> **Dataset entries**
◆ ◆ ◆ ◆ ◆
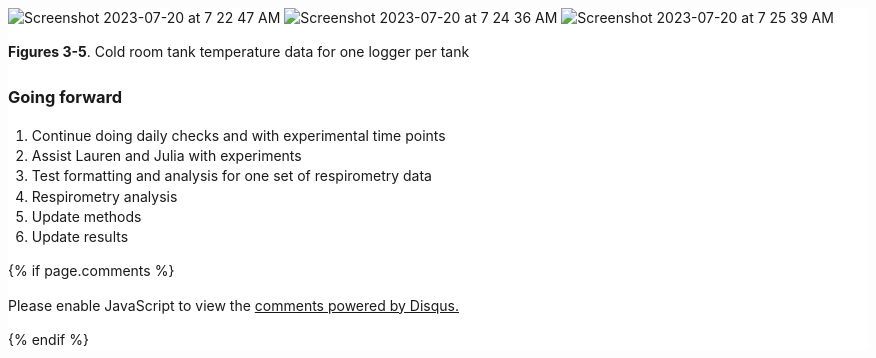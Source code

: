 <img width="1424" alt="Screenshot 2023-07-20 at 7 22 47 AM" src="https://github.com/yaaminiv/green-crab-metabolomics/assets/22335838/dfb47150-4947-44a7-9f48-f1675728e3a0">

<img width="1424" alt="Screenshot 2023-07-20 at 7 24 36 AM" src="https://github.com/yaaminiv/green-crab-metabolomics/assets/22335838/e82a54bf-2fbe-45d4-965a-9b9eaa297568">

<img width="1424" alt="Screenshot 2023-07-20 at 7 25 39 AM" src="https://github.com/yaaminiv/green-crab-metabolomics/assets/22335838/68cd3536-7d9b-475a-a8c2-7d42ec2b4275">

**Figures 3-5**. Cold room tank temperature data for one logger per tank

### Going forward

1. Continue doing daily checks and with experimental time points
2. Assist Lauren and Julia with experiments
2. Test formatting and analysis for one set of respirometry data
7. Respirometry analysis
8. Update methods
9. Update results

{% if page.comments %}

<div id="disqus_thread"></div>
<script>

/**
*  RECOMMENDED CONFIGURATION VARIABLES: EDIT AND UNCOMMENT THE SECTION BELOW TO INSERT DYNAMIC VALUES FROM YOUR PLATFORM OR CMS.
*  LEARN WHY DEFINING THESE VARIABLES IS IMPORTANT: https://disqus.com/admin/universalcode/#configuration-variables*/
/*
var disqus_config = function () {
this.page.url = PAGE_URL;  // Replace PAGE_URL with your page's canonical URL variable
this.page.identifier = PAGE_IDENTIFIER; // Replace PAGE_IDENTIFIER with your page's unique identifier variable
};
*/
(function() { // DON'T EDIT BELOW THIS LINE
var d = document, s = d.createElement('script');
s.src = 'https://the-responsible-grad-student.disqus.com/embed.js';
s.setAttribute('data-timestamp', +new Date());
(d.head || d.body).appendChild(s);
})();
</script>
<noscript>Please enable JavaScript to view the <a href="https://disqus.com/?ref_noscript">comments powered by Disqus.</a></noscript>

{% endif %}

<script id="dsq-count-scr" src="//the-responsible-grad-student.disqus.com/count.js" async></script>
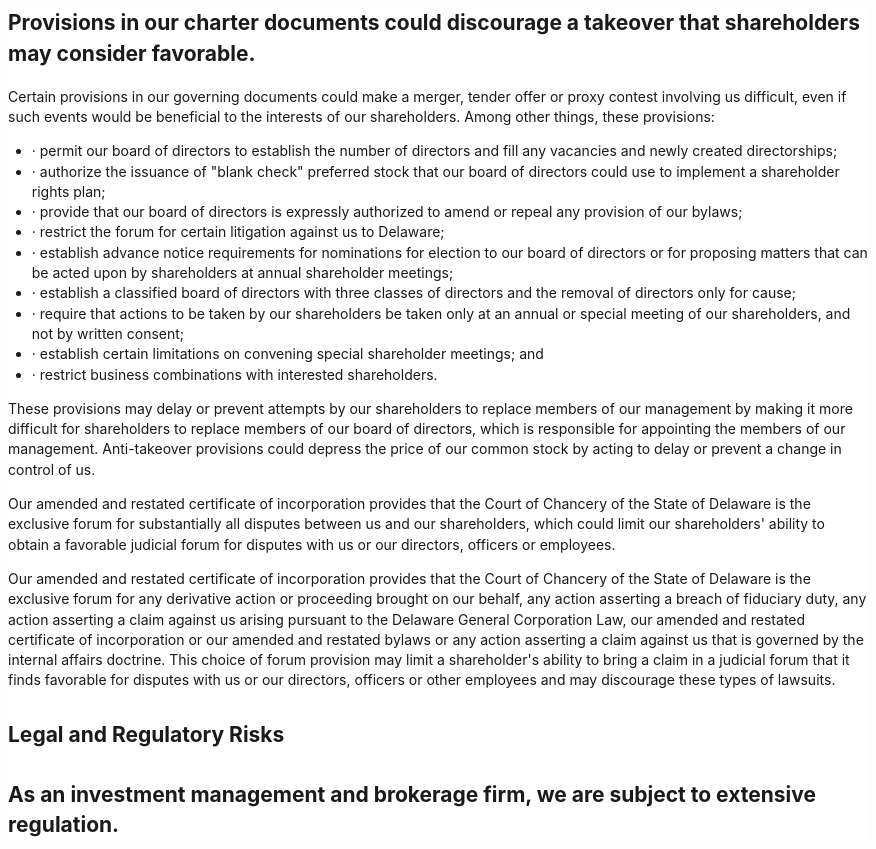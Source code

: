 ## Provisions in our charter documents could discourage a takeover that shareholders may consider favorable.

Certain provisions in our governing documents could make a merger, tender offer or proxy contest involving us difficult, even if such events would be beneficial to the interests of our shareholders. Among other things, these provisions:

- · permit our board of directors to establish the number of directors and fill any vacancies and newly created directorships;
- · authorize the issuance of "blank check" preferred stock that our board of directors could use to implement a shareholder rights plan;
- · provide that our board of directors is expressly authorized to amend or repeal any provision of our bylaws;
- · restrict the forum for certain litigation against us to Delaware;
- · establish advance notice requirements for nominations for election to our board of directors or for proposing matters that can be acted upon by shareholders at annual shareholder meetings;
- · establish a classified board of directors with three classes of directors and the removal of directors only for cause;
- · require that actions to be taken by our shareholders be taken only at an annual or special meeting of our shareholders, and not by written consent;
- · establish certain limitations on convening special shareholder meetings; and
- · restrict business combinations with interested shareholders.

These provisions may delay or prevent attempts by our shareholders to replace members of our management by making it more difficult for shareholders to replace members of our board of directors, which is responsible for appointing the members of our management. Anti-takeover provisions could depress the price of our common stock by acting to delay or prevent a change in control of us.

Our amended and restated certificate of incorporation provides that the Court of Chancery of the State of Delaware is the exclusive forum for substantially all disputes between us and our shareholders, which could limit our shareholders' ability to obtain a favorable judicial forum for disputes with us or our directors, officers or employees.

Our amended and restated certificate of incorporation provides that the Court of Chancery of the State of Delaware is the exclusive forum for any derivative action or proceeding brought on our behalf, any action asserting a breach of fiduciary duty, any action asserting a claim against us arising pursuant to the Delaware General Corporation Law, our amended and restated certificate of incorporation or our amended and restated bylaws or any action asserting a claim against us that is governed by the internal affairs doctrine. This choice of forum provision may limit a shareholder's ability to bring a claim in a judicial forum that it finds favorable for disputes with us or our directors, officers or other employees and may discourage these types of lawsuits.

## Legal and Regulatory Risks

## As an investment management and brokerage firm, we are subject to extensive regulation.

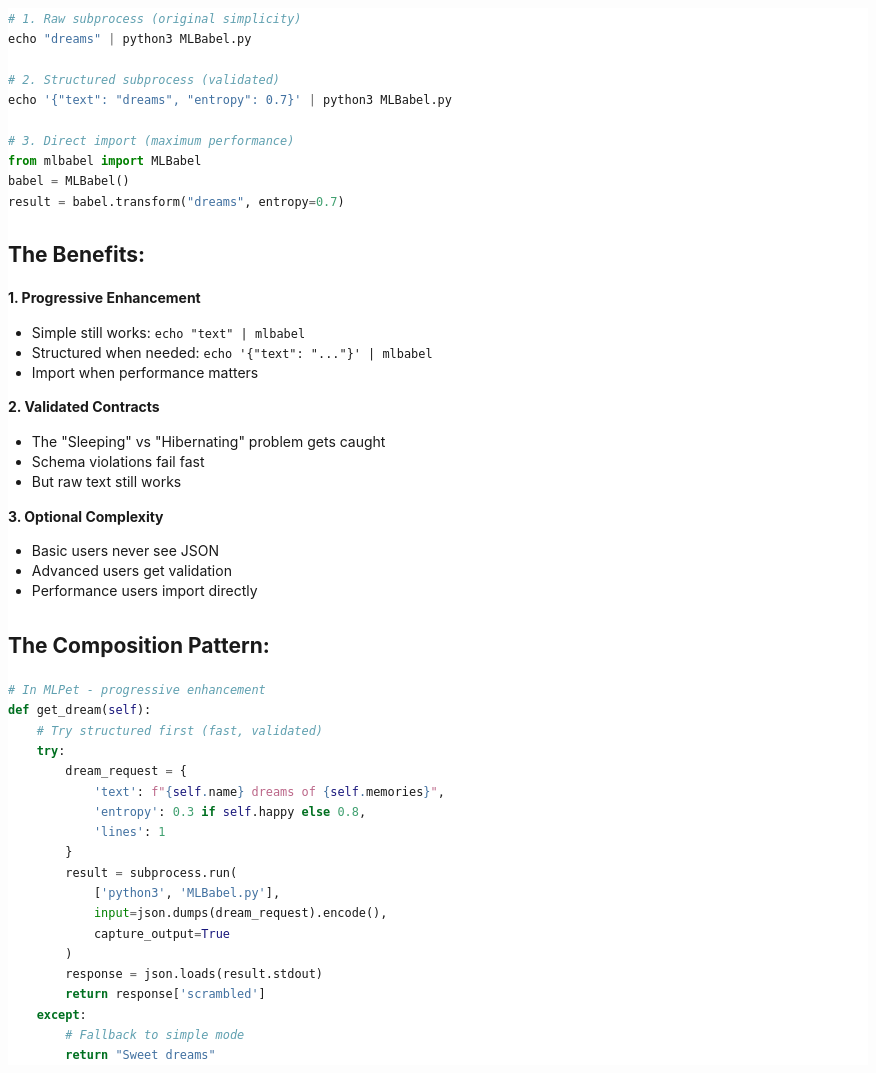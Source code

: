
 ```python
# 1. Raw subprocess (original simplicity)
echo "dreams" | python3 MLBabel.py

# 2. Structured subprocess (validated)
echo '{"text": "dreams", "entropy": 0.7}' | python3 MLBabel.py

# 3. Direct import (maximum performance)
from mlbabel import MLBabel
babel = MLBabel()
result = babel.transform("dreams", entropy=0.7)
```

## The Benefits:

**1. Progressive Enhancement**
- Simple still works: `echo "text" | mlbabel`
- Structured when needed: `echo '{"text": "..."}' | mlbabel`
- Import when performance matters

**2. Validated Contracts**
- The "Sleeping" vs "Hibernating" problem gets caught
- Schema violations fail fast
- But raw text still works

**3. Optional Complexity**
- Basic users never see JSON
- Advanced users get validation
- Performance users import directly

## The Composition Pattern:

```python
# In MLPet - progressive enhancement
def get_dream(self):
    # Try structured first (fast, validated)
    try:
        dream_request = {
            'text': f"{self.name} dreams of {self.memories}",
            'entropy': 0.3 if self.happy else 0.8,
            'lines': 1
        }
        result = subprocess.run(
            ['python3', 'MLBabel.py'],
            input=json.dumps(dream_request).encode(),
            capture_output=True
        )
        response = json.loads(result.stdout)
        return response['scrambled']
    except:
        # Fallback to simple mode
        return "Sweet dreams"
```

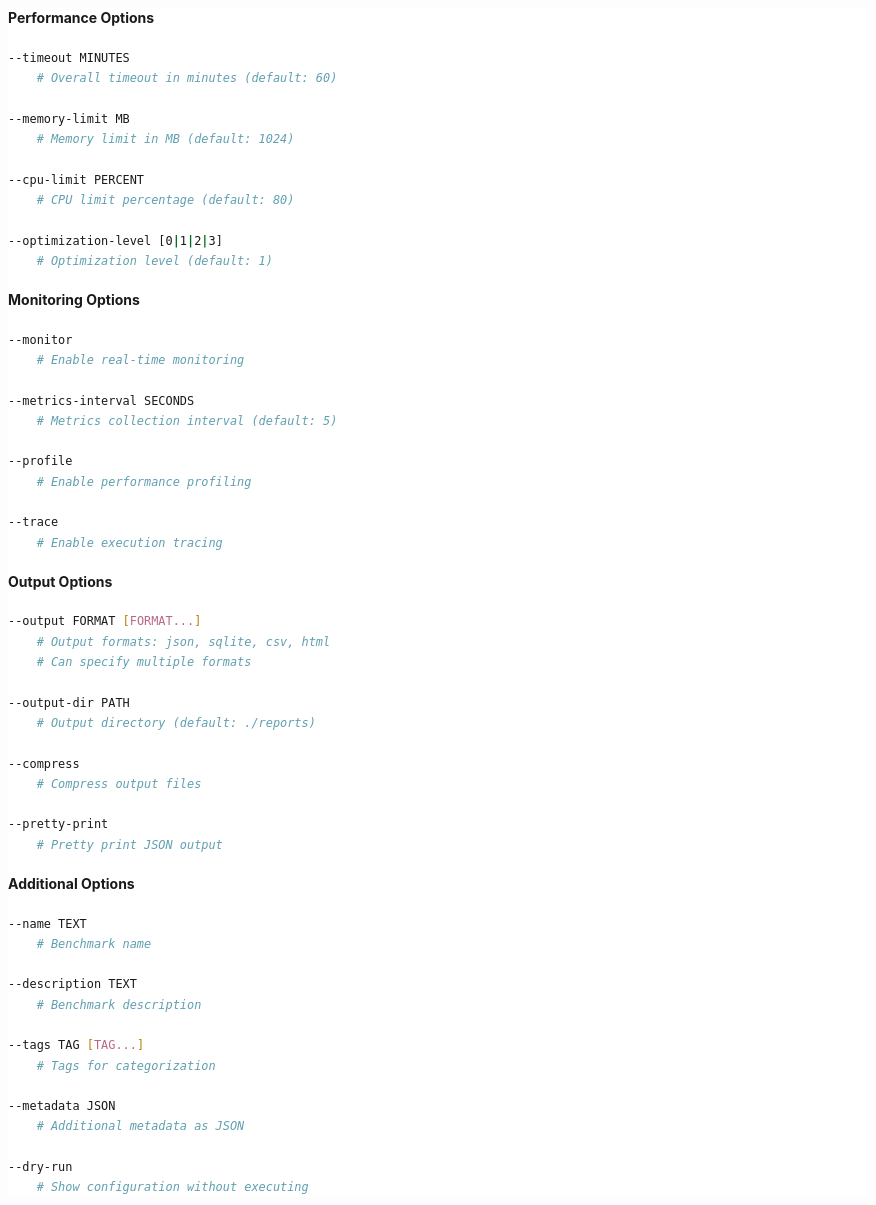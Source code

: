 #### Performance Options
```bash
--timeout MINUTES
    # Overall timeout in minutes (default: 60)
    
--memory-limit MB
    # Memory limit in MB (default: 1024)
    
--cpu-limit PERCENT
    # CPU limit percentage (default: 80)
    
--optimization-level [0|1|2|3]
    # Optimization level (default: 1)
```

#### Monitoring Options
```bash
--monitor
    # Enable real-time monitoring
    
--metrics-interval SECONDS
    # Metrics collection interval (default: 5)
    
--profile
    # Enable performance profiling
    
--trace
    # Enable execution tracing
```

#### Output Options
```bash
--output FORMAT [FORMAT...]
    # Output formats: json, sqlite, csv, html
    # Can specify multiple formats
    
--output-dir PATH
    # Output directory (default: ./reports)
    
--compress
    # Compress output files
    
--pretty-print
    # Pretty print JSON output
```

#### Additional Options
```bash
--name TEXT
    # Benchmark name
    
--description TEXT
    # Benchmark description
    
--tags TAG [TAG...]
    # Tags for categorization
    
--metadata JSON
    # Additional metadata as JSON
    
--dry-run
    # Show configuration without executing
```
◆ ◆ ◆ ◆ ◆
> **Task details**
Copy all the lines from the data above that hold the word "fast".

> **Solution for this problem**
- Schema violations fail fast
    # Try structured first (fast, validated)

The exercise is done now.